Being a truth-seeker can be a very costly hobby, as anyone in the field could tell you, too.
I just listened to a pod-cast at the 'Lighting the Void' Apple podcast site featuring an author named Bob Frissel who has a 25th anniversary edition out now of a book with a very imaginative title (which could also act as a kind of disclaimer that other books like it should probably use more often, too;-) I hadn't heard of before listening to that podcast, which was titled
'Nothing In This Book Is True, But It’s Exactly How Things Are'.
I won't be buying a copy, but listening to that free podcast (which is worth a listening to I think), Bob sounds like a character and it would be interesting to know just how much of Bob's musings Bob actually believes himself -
Lighting the Void Podcast: The Merkabah And Light Body W/ Bob Frissell
About Bob
The only reason I bothered to listen to that podcast was I saw the word "Merkabah" in the podcast title and I have one hanging over me to my right when I'm on my computer.
I just bought the geometric glass ornament because I like the look of it, not because of any belief in it being the shape of a light body ... but hey, I'd like to believe:-)
Zakay Glass Creations
Opening Night at Zakay Glass Creations Gallery
I also just watched a series of You Tubes by Padma Aon, that start off with a spinning merkabah, after I had read the above
'Mind Body Spirit' magazine article.
So there was that merkabah sync as well.
 But, like I wrote above, I won't be buying a copy of Bob's book, especially after reading the reviews for it at the Goodreads site, as it sounds like a book such as Whitley Strieber's 'Communion', where I think that the cover is the best part of the book, and the rest of it just leaves me scratching my head and wondering if I've just had my leg pulled, along with the money from my wallet.
Both books have a similar rating at the Goodreads website, too.
I started reading Strieber's 2006 book 'The Grays' this week, after spotting it on my shelf and realizing I bought it years ago in anticipation for the movie that Sony was going to make after paying Ken Nolan $3,000.000 to adapt a film script from the book that Strieber hadn't even written when Sony paid the money over -
“The Grays,” unlike “Communion,” is a fictional exploration of the effect aliens have on mankind
By the late 1990’s, Whitley Strieber was no longer the next Stephen King.
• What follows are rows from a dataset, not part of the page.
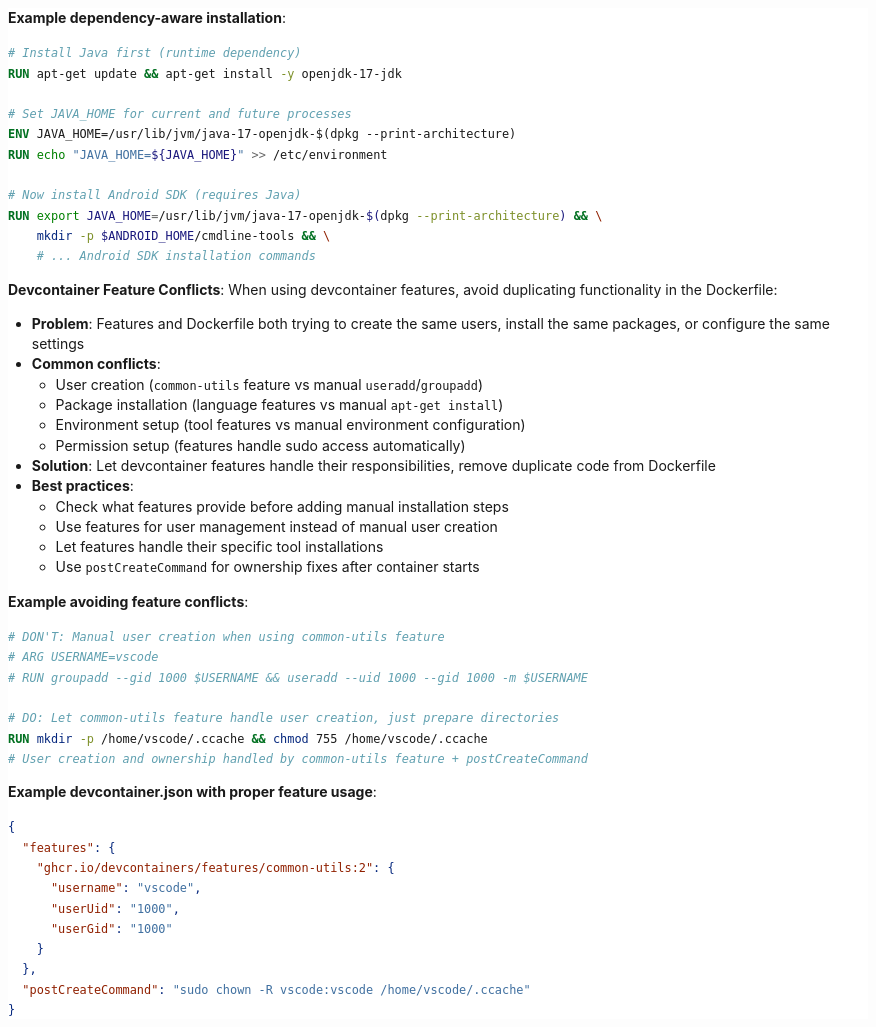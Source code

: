 **Example dependency-aware installation**:
```dockerfile
# Install Java first (runtime dependency)
RUN apt-get update && apt-get install -y openjdk-17-jdk

# Set JAVA_HOME for current and future processes
ENV JAVA_HOME=/usr/lib/jvm/java-17-openjdk-$(dpkg --print-architecture)
RUN echo "JAVA_HOME=${JAVA_HOME}" >> /etc/environment

# Now install Android SDK (requires Java)
RUN export JAVA_HOME=/usr/lib/jvm/java-17-openjdk-$(dpkg --print-architecture) && \
    mkdir -p $ANDROID_HOME/cmdline-tools && \
    # ... Android SDK installation commands
```

**Devcontainer Feature Conflicts**: When using devcontainer features, avoid duplicating functionality in the Dockerfile:

- **Problem**: Features and Dockerfile both trying to create the same users, install the same packages, or configure the same settings
- **Common conflicts**:
  - User creation (`common-utils` feature vs manual `useradd`/`groupadd`)
  - Package installation (language features vs manual `apt-get install`)
  - Environment setup (tool features vs manual environment configuration)
  - Permission setup (features handle sudo access automatically)
- **Solution**: Let devcontainer features handle their responsibilities, remove duplicate code from Dockerfile
- **Best practices**:
  - Check what features provide before adding manual installation steps
  - Use features for user management instead of manual user creation
  - Let features handle their specific tool installations
  - Use `postCreateCommand` for ownership fixes after container starts

**Example avoiding feature conflicts**:
```dockerfile
# DON'T: Manual user creation when using common-utils feature
# ARG USERNAME=vscode
# RUN groupadd --gid 1000 $USERNAME && useradd --uid 1000 --gid 1000 -m $USERNAME

# DO: Let common-utils feature handle user creation, just prepare directories
RUN mkdir -p /home/vscode/.ccache && chmod 755 /home/vscode/.ccache
# User creation and ownership handled by common-utils feature + postCreateCommand
```

**Example devcontainer.json with proper feature usage**:
```json
{
  "features": {
    "ghcr.io/devcontainers/features/common-utils:2": {
      "username": "vscode",
      "userUid": "1000",
      "userGid": "1000"
    }
  },
  "postCreateCommand": "sudo chown -R vscode:vscode /home/vscode/.ccache"
}
```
He was now the guy who was once the next Stephen King who let his obsession with the paranormal torpedo his ability to be taken seriously?
Reading 'The Grays' from a 2019 perspective it's clear to me that Whitley was just mashing up a heap of conspiracy theories and prophecies that were, and in some cases still are, doing the rounds, like the Georgia Guide-stones idea of reducing the planet's population drastically, the 2012 Mayan calendar fizzer, alien implants (which Whitley believes to have one in his own ear), gray aliens genetically altering humans with some of their own DNA, military cover-ups, and all of the usual suspects.    
I'm only half way through 'The Grays', but I'm starting to understand why the movie was never made ... and it's not because it's believable either IMO.
The plot of 'The Grays' seems similar to 'Good Omens' I think, where a child is coming to either destroy or save the Earth ushered in by various guardians.
Fool Me Once?
I guess we like to believe that someone else can/will save us all from ourselves, right?
Might be waiting for a while, especially if you are waiting for the Messiah to come.
But that's just my current belief.
I pulled out some other magazines I'm yet to read from my cupboard, magazines I'd bought on a 2016 road-trip in the town of Manilla -
Manilla, NSW
Not that I believe in the subjects these magazines cover, I just wanted to try to understand these modern mythologies a bit more and to find out why people swallow such stories without questioning just how real these things people tell us are.
I can see that there is money to be made from conferences, lectures, movies, DVDs, books and magazines for the people who like telling stories to people who are willing to pay attention to them, but how many of those people really believe what they are trying to profit off?
And we put our faith in "scientific" theories, which probably don't even add up in the long run to anything but another story told to us by people who are "in the know".
And as for The Bible, it has a lot to answer for, which "experts" don't seem to want have answered, as far as I can tell.
I find some of those alien stories easier to believe than most of the stories in The Bible, to be honest.
Nothing in this post is true, but it's exactly how things are ... or so I'd like you to think ... for yourself;-)
Jelly Helm: The Stories That We Have Told to Us and That We Tell Ourselves?

3 comments:

  1. Darren...

    I read “Nothing in this book is true” when it first came out. This book was my introduction to Drunvalo, as well as the merkaba. I must say the book lived up to it’s title! I posted on the book back in 2011...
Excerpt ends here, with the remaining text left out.